┌─ Data
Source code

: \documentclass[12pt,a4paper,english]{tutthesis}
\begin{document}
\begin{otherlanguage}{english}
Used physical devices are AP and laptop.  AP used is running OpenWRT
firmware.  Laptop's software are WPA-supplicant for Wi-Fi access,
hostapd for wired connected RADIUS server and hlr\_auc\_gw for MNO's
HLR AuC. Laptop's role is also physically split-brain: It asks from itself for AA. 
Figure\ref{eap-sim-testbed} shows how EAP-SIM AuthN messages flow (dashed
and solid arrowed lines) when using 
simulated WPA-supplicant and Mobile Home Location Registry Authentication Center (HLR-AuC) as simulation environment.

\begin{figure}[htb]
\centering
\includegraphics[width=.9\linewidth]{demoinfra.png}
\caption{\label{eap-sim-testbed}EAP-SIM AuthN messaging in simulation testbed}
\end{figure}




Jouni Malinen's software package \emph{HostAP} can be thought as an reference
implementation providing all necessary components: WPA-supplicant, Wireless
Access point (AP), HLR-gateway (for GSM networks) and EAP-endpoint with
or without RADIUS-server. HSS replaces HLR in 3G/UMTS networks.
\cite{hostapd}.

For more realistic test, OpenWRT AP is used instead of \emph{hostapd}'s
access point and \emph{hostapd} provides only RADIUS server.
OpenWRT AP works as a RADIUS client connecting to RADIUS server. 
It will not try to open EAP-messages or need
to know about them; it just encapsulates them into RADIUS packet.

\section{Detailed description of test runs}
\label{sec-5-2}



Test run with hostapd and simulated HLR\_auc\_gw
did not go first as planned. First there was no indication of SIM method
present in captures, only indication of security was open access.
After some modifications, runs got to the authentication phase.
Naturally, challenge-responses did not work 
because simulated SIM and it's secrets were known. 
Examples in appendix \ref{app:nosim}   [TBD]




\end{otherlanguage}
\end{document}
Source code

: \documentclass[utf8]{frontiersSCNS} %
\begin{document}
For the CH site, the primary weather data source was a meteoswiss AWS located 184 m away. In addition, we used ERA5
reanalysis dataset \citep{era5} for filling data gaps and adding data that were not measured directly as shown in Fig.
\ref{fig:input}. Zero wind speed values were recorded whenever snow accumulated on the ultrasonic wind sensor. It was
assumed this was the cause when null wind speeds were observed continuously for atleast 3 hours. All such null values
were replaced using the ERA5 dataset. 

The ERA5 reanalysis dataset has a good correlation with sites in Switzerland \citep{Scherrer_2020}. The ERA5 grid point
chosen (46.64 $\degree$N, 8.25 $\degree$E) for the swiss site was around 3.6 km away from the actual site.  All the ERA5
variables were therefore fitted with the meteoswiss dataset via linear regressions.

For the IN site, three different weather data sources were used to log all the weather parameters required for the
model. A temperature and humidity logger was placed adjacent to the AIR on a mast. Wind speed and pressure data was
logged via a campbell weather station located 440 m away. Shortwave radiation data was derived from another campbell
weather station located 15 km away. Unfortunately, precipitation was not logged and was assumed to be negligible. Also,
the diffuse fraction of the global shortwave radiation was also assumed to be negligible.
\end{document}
└─
Instructions to follow: Would you output, from the records above, exactly the run of lines that starts at the line containing "simulated WPA-supplicant and" and ends at the line containing "Jouni Malinen's software", and only that run?

Result for this exercise:
simulated WPA-supplicant and Mobile Home Location Registry Authentication Center (HLR-AuC) as simulation environment.

\begin{figure}[htb]
\centering
\includegraphics[width=.9\linewidth]{demoinfra.png}
\caption{\label{eap-sim-testbed}EAP-SIM AuthN messaging in simulation testbed}
\end{figure}




Jouni Malinen's software package \emph{HostAP} can be thought as an reference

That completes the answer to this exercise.